Fellow rookies spoke in a similarly grateful tone as one after the other came through the team’s media work room to discuss their soon-to-be-embarked careers in professional football.

Perhaps Oregon running back LaMichael James said it best, “Football is football. It might change a little, guys might be bigger and stronger, but you’re going to progress. It’s just like going from high school to college; you’re just beginning a new chapter.”

With that chapter beginning, six of the team’s seven draft picks have signed four-year contracts with the team. First-round pick A.J. Jenkins has not signed yet, but will attend this weekend’s rookie minicamp.

The 6-foot, 192-pound Illinois wideout passed up an opportunity to receive his sports management degree on Saturday so he could get ahead in his next endeavor.

“I wanted to be here for my teammates,” said the team’s No. 30 overall selection. “I figured I could walk any time. I wanted to get in my playbook. I wanted to be around the team and the coaches. It was a sacrifice I had to make.”
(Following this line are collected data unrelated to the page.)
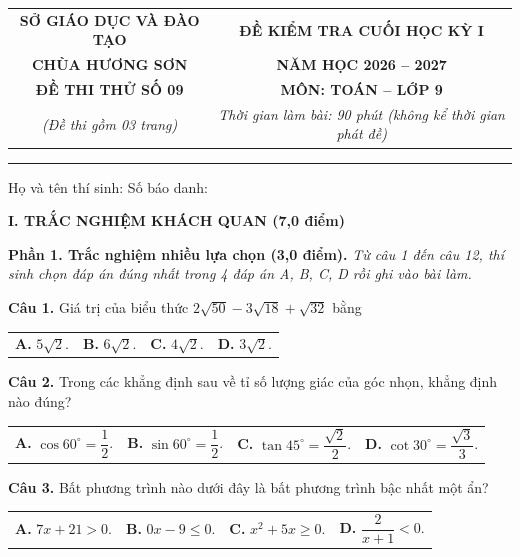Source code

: \documentclass[11pt,a4paper]{article}
\begin{document}
\noindent
\begin{tabular*}{\linewidth}{@{\extracolsep{\fill}}cc@{}}
\textbf{SỞ GIÁO DỤC VÀ ĐÀO TẠO} & \textbf{ĐỀ KIỂM TRA CUỐI HỌC KỲ I} \\
\textbf{CHÙA HƯƠNG SƠN} & \textbf{NĂM HỌC 2026 -- 2027} \\
\textbf{ĐỀ THI THỬ SỐ 09} & \textbf{MÔN: TOÁN -- LỚP 9} \\
\textit{(Đề thi gồm 03 trang)} & \textit{Thời gian làm bài: 90 phút (không kể thời gian phát đề)} \\
\end{tabular*}

\vspace{2mm}
\noindent
\rule{\linewidth}{0.8pt}

\vspace{1mm}
\noindent
Họ và tên thí sinh: \dotfill Số báo danh: \dotfill

\vspace{2mm}
\noindent
\textbf{\large I. TRẮC NGHIỆM KHÁCH QUAN (7,0 điểm)}

\vspace{1mm}
\noindent
\textbf{Phần 1. Trắc nghiệm nhiều lựa chọn (3,0 điểm).} \textit{Từ câu 1 đến câu 12, thí sinh chọn đáp án đúng nhất trong 4 đáp án A, B, C, D rồi ghi vào bài làm.}

\vspace{1.5mm}
\textbf{Câu 1.} Giá trị của biểu thức $2\sqrt{50} - 3\sqrt{18} + \sqrt{32}$ bằng\\
\begin{tabularx}{\linewidth}{XXXX}
\textbf{A.} $5\sqrt{2}$. & \textbf{B.} $6\sqrt{2}$. & \textbf{C.} $4\sqrt{2}$. & \textbf{D.} $3\sqrt{2}$.
\end{tabularx}

\vspace{1.5mm}
\textbf{Câu 2.} Trong các khẳng định sau về tỉ số lượng giác của góc nhọn, khẳng định nào đúng?\\
\begin{tabularx}{\linewidth}{XXXX}
\textbf{A.} $\cos 60^\circ = \dfrac{1}{2}$. & \textbf{B.} $\sin 60^\circ = \dfrac{1}{2}$. & \textbf{C.} $\tan 45^\circ = \dfrac{\sqrt{2}}{2}$. & \textbf{D.} $\cot 30^\circ = \dfrac{\sqrt{3}}{3}$.
\end{tabularx}

\vspace{1.5mm}
\textbf{Câu 3.} Bất phương trình nào dưới đây là bất phương trình bậc nhất một ẩn?\\
\begin{tabularx}{\linewidth}{XXXX}
\textbf{A.} $7x + 21 > 0$. & \textbf{B.} $0x - 9 \le 0$. & \textbf{C.} $x^2 + 5x \ge 0$. & \textbf{D.} $\dfrac{2}{x+1} < 0$.
\end{tabularx}
\end{document}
Jenkins said he’s moved completely to the Bay Area, where he hopes to soon train with 49ers Hall of Fame wide receiver Jerry Rice. The duo has even discussed training together. Jenkins wants to take part in Rice’s legendary hill training in the South Bay.
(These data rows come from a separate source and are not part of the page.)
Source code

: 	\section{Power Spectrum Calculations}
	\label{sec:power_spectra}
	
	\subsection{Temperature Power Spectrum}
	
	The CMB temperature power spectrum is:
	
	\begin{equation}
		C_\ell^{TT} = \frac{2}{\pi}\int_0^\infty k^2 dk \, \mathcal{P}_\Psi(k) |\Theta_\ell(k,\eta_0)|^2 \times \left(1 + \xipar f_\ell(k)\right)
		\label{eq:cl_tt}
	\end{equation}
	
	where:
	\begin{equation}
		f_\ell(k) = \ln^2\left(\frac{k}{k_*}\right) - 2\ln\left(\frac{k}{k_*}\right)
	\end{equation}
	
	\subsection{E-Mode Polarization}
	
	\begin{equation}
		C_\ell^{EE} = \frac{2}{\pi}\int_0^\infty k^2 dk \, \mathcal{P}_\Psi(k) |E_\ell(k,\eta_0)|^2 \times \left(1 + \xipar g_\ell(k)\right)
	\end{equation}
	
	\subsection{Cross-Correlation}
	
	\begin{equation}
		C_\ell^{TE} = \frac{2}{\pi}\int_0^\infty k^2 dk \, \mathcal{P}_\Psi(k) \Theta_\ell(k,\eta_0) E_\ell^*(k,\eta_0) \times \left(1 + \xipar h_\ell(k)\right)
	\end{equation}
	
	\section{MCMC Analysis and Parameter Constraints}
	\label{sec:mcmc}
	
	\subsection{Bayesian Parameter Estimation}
“I want to run it with him, I’m not really challenging him,” said Jenkins, who’s been training in Jacksonville, Fla., in preparation for the three-day camp. “You can’t challenge ‘The G.O.A.T.’ at what he does. I want to see how it feels; I want to work out with him.

“Hopefully we’ll do it soon.”

For the mean time, Jenkins will look to learn the 49ers offensive system while getting familiar with his new teammates.

Jenkins isn’t alone in that regard. Looney, too, is eager to get to know his fellow rookie teammates better.

“I think it’s amazing,” the 6-foot-3, 309-pound guard said of this year’s draft class. “I got to see LaMichael James play a lot at Oregon, he’s a great running back.”

“A.J. Jenkins is a phenomenal wide receiver. He was taken in the first round, so you know I’m just trying to block for LaMichael and help Alex Smith complete some passes to A.J.”

Looney won’t miss offseason practices for the same reasons as James, who will graduate from Oregon on June 15 and can’t fully join his teammates for Organized Team Activities and Minicamps until that day. Despite Looney graduating last December with a degree in history, the Wake Forest product will have to wait to fully join the team because of a different reason, a foot injury.

Looney suffered the setback at this year’s Senior Bowl which will prevent him from fully participating this weekend. Instead, Looney will join teammates for walk-thru periods. The mauling guard already has a great idea of what to expect from the Bay Area though. Looney trained for the draft with former 49ers offensive lineman Jeremy Newberry and felt it was very beneficial.

“He was a real good guy to get to know,” Looney said. “He told me all about the area and it’s cool to know somebody who played here and was your mentor also.”

Looney also got familiar with all-time 49ers leading rusher Frank Gore, who shares the same personal trainer in Miami, Fla. The two spoke periodically, but Looney hopes to grow a greater relationship with Gore in the Bay Area. He also hopes he’ll be responsible for opening Gore’s running lanes in the near future.

Across the board, the 49ers rookies shared admiration for their new teammates. Jenkins spoke of his Randy Moss Minnesota Vikings jersey and wanting the veteran wideout to sign it for him. James, too, spoke about Gore’s impressive talents.

“I think I can learn a lot of things from the veteran guys. I think Frank Gore is the best running back in the league,” James said. “With me coming in, I can learn. I think that’s the most important thing for me to do right now, sit back and watch how those guys operate.”

The veterans won’t be around this weekend as only rookies can participate. However, it won’t be long until they’re fully a part of the team’s offseason program.

For now, it’s all about making the best of having the coaches’ focus solely on the rookies.

“I think first impressions go a long way… It’s going to take time and I know that,” James said. “I’m willing to work hard. I’m going to give 100-percent effort and that’s all you can expect from me right now.

“Hopefully down the road I can be a great player here.”